UV light attacks everything and causes them to degrade, people included.
Keep your bike out of the sun & the fuel line will remain soft for a very long time.
Heat also does the same thing
So never ride your bike and the black rubber fuel lines will remain soft for a very long time.

There are many different grades of black rubber fuel line.
The best is a double layer one with butyl ( petrol proof ) rubber inner sleeve and a neoprene ( oil resistant ) rubber outer sleeve.
These come fiberglass reinforced, steel reinforced , stainless steel reinforced & I have just seen some kevlar reinforced ones.
The strongest are the fuel injected hoses.
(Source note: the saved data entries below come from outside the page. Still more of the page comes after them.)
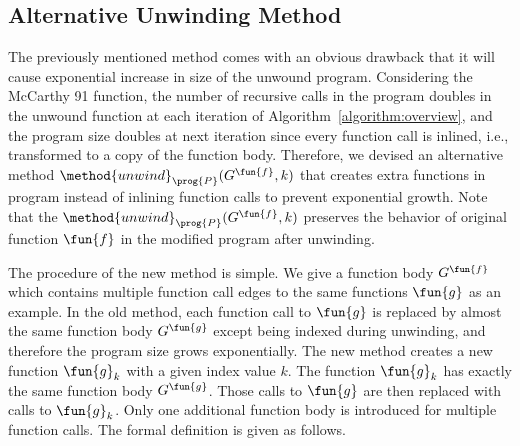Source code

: \subsection{Alternative Unwinding Method}\label{subsec:new-unwinding}
The previously mentioned method comes with an obvious drawback that it will
cause exponential increase in size of the unwound program.
Considering the McCarthy 91 function, the number of recursive calls in the
program doubles in the unwound function at each iteration of
Algorithm~\ref{algorithm:overview},
and the program size doubles at next iteration since every function call is
inlined, i.e., transformed to a copy of the function body.
Therefore, we devised an alternative method $\method{unwind}_\prog{P}(G^\fun{f}, k)$
that creates extra functions in program  instead of inlining function
calls to prevent exponential growth.
Note that the $\method{unwind}_\prog{P}(G^\fun{f}, k)$ preserves the behavior of
original function $\fun{f}$ in the modified program  after unwinding.

The procedure of the new method is simple.
We give a function body $G^\fun{f}$ which contains multiple function call edges
to the same functions $\fun{g}$ as an example.
In the old method, each function call to $\fun{g}$ is replaced by almost the
same function body $G^\fun{g}$ except being indexed during unwinding,
and therefore the program size grows exponentially.
The new method creates a new function $\fun{g}_k$ with a given index value $k$.
The function $\fun{g}_k$ has exactly the same function body $G^\fun{g}$.
Those calls to $\fun{g}$ are then replaced with calls to $\fun{g}_k$.
Only one additional function body is introduced for multiple function
calls.
The formal definition is given as follows.

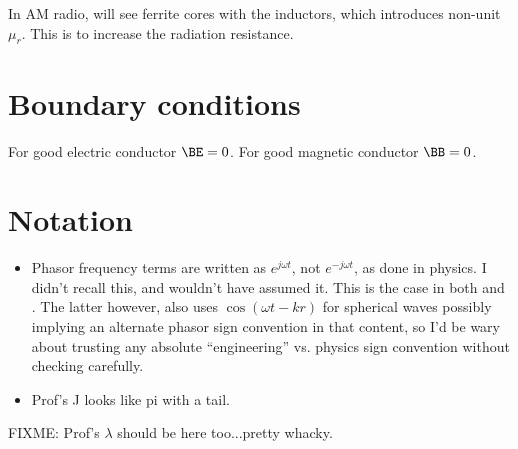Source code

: In AM radio, will see ferrite cores with the inductors, which introduces non-unit \( \mu_r \).  This is to increase the radiation resistance.

\section{Boundary conditions}

For good electric conductor \( \BE = 0 \).
For good magnetic conductor \( \BB = 0 \).

\section{Notation}

\begin{itemize}
\item Phasor frequency terms are written as \( e^{j \omega t} \), not \( e^{-j \omega t} \), as done in physics.  I didn't recall this, and wouldn't have assumed it.  This is the case in both \citep{jackson1975cew:simpleRadiating} and \citep{griffiths1999introduction:waves}.  The latter however, also uses \( \cos(\omega t - k r) \) for spherical waves possibly implying an alternate phasor sign convention in that content, so I'd be wary about trusting any absolute ``engineering'' vs. physics sign convention without checking carefully.
\item Prof's J looks like pi with a tail.
\end{itemize}
FIXME: Prof's \( \lambda \) should be here too...pretty whacky.

%
%

\EndArticle
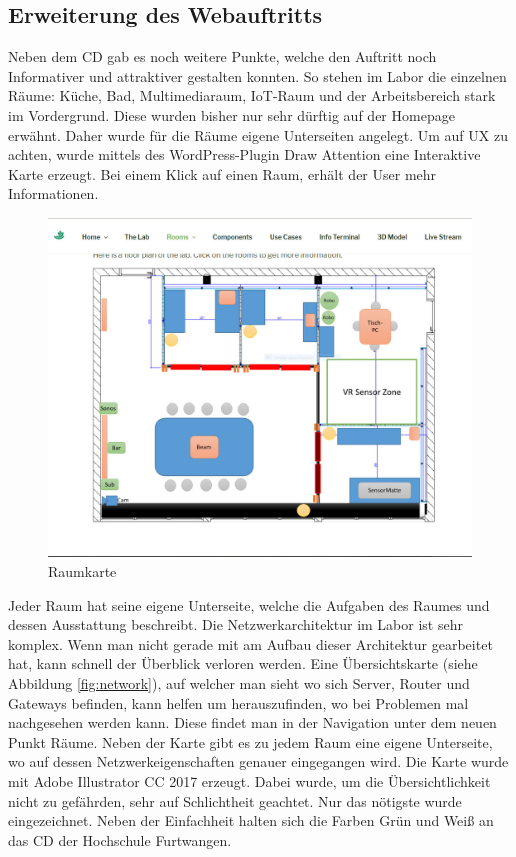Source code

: \subsection{Erweiterung des Webauftritts}
Neben dem \acf{CD} gab es noch weitere Punkte, welche den Auftritt noch Informativer und attraktiver gestalten konnten. So stehen im Labor die einzelnen Räume: Küche, Bad, Multimediaraum, IoT-Raum und der Arbeitsbereich stark im Vordergrund. Diese wurden bisher nur sehr dürftig auf der Homepage erwähnt. Daher wurde für die Räume eigene Unterseiten angelegt. Um auf \acf{UX} zu achten, wurde mittels des WordPress-Plugin Draw Attention  eine Interaktive Karte erzeugt. Bei einem Klick auf einen Raum, erhält der User mehr Informationen. \autocite{WPDrawAttention.}

\begin{figure}[bh]
	\centering
	\includegraphics[scale=0.35]{content/pictures/room.jpg}
	\caption{Raumkarte}
	\label{fig:room}
\end{figure}

Jeder Raum hat seine eigene Unterseite, welche die Aufgaben des Raumes und dessen Ausstattung beschreibt.
\newpage
Die Netzwerkarchitektur im Labor ist sehr komplex. Wenn man nicht gerade mit am Aufbau dieser Architektur gearbeitet hat, kann schnell der Überblick verloren werden. Eine Übersichtskarte (siehe Abbildung \ref{fig:network}), auf welcher man sieht wo sich Server, Router und Gateways befinden, kann helfen um herauszufinden, wo bei Problemen mal nachgesehen werden kann. Diese findet man in der Navigation unter dem neuen Punkt Räume. Neben der Karte gibt es zu jedem Raum eine eigene Unterseite, wo auf dessen Netzwerkeigenschaften genauer eingegangen wird. Die Karte wurde mit Adobe Illustrator CC 2017 erzeugt. Dabei wurde, um die Übersichtlichkeit nicht zu gefährden, sehr auf Schlichtheit geachtet. Nur das nötigste wurde eingezeichnet. Neben der Einfachheit halten sich die Farben Grün und Weiß an das \ac{CD} der Hochschule Furtwangen.

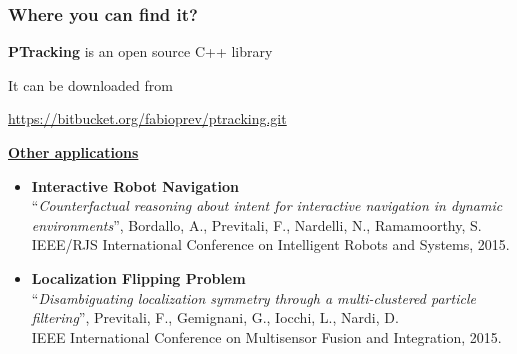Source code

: \begin{frame}
	\frametitle{Where you can find it?}
	
	\Large
	
	\vspace{0.4cm}
	
	\textbf{PTracking} is an open source C++ library
	
	\vspace{0.2cm}
	
	It can be downloaded from
	
	\vspace{-0.2cm}
	
	\begin{center}
		\textcolor{blue}{\url{https://bitbucket.org/fabioprev/ptracking.git}}
	\end{center}
	
	\vspace{0.1cm}
	
	\underline{\textbf{Other applications}}
	
	\begin{itemize}
		\large
		\item \textbf{Interactive Robot Navigation} \\
			  \vspace{0.05cm}
			  \footnotesize ``\emph{Counterfactual reasoning about intent for interactive navigation in
			  dynamic environments}'', Bordallo, A., Previtali, F., Nardelli, N., Ramamoorthy, S. \\
			  \vspace{0.01cm}
			  IEEE/RJS International Conference on Intelligent Robots and Systems, 2015. \\
		\large
		\item \textbf{Localization Flipping Problem} \\
			  \vspace{0.05cm}
			  \footnotesize ``\emph{Disambiguating localization symmetry through a multi-clustered
			  particle filtering}'', Previtali, F., Gemignani, G., Iocchi, L., Nardi, D. \\
			  \vspace{0.01cm}
			  IEEE International Conference on Multisensor Fusion and Integration, 2015. \\
	\end{itemize}
\end{frame}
As such a lot of fuel line can crack on the outside & not leak.
Then there are single wall rubber fuel lines, the best are Bunya-n rubber but the down side of them is when they start to crack on the outside the crack will go all the way through.

While it is a PIA to replace them, only properly spiral wound, full soft copper fuel lines are permanent so everything else should be considered a service replacement part.

Tygon, made by St Gomain in the USA is the yellow coloured fuel line.
They also make a clear , a grey & a blue fuel line.
The tygon is a single wall tube so when it starts to crack it must be replaced.
Tygon s very expensive & as already mentioned will have the manufacturers code as a continious line for the full length of the tube.

I fix lawnmowers & get a lot of spam selling unbranded fuel line in the "Popular yellow colour"
Most of this is gelatin based plastic and will dissinergrate while you are riding.
A lot of cheap Chinese chain saws come fitted with it as standard and they all fall apart within a year or so.
many stories about exploding shainsaws & line trimmers from this line leaking and then the tool bursting into flames.

Genuine Tygon is expensive.
If it is not expensive then it is not Tygon

Some BSA's came fitted with plain old PVC which will also work, but goes hard in a few years thus requiring regular replacement.

It is your bike so you decide what you want to fit, just remember no matter what you use it WILL HAVE TO BE REPLACED at some regular interval.
The cheaper the tubing the more often you will need to replace it.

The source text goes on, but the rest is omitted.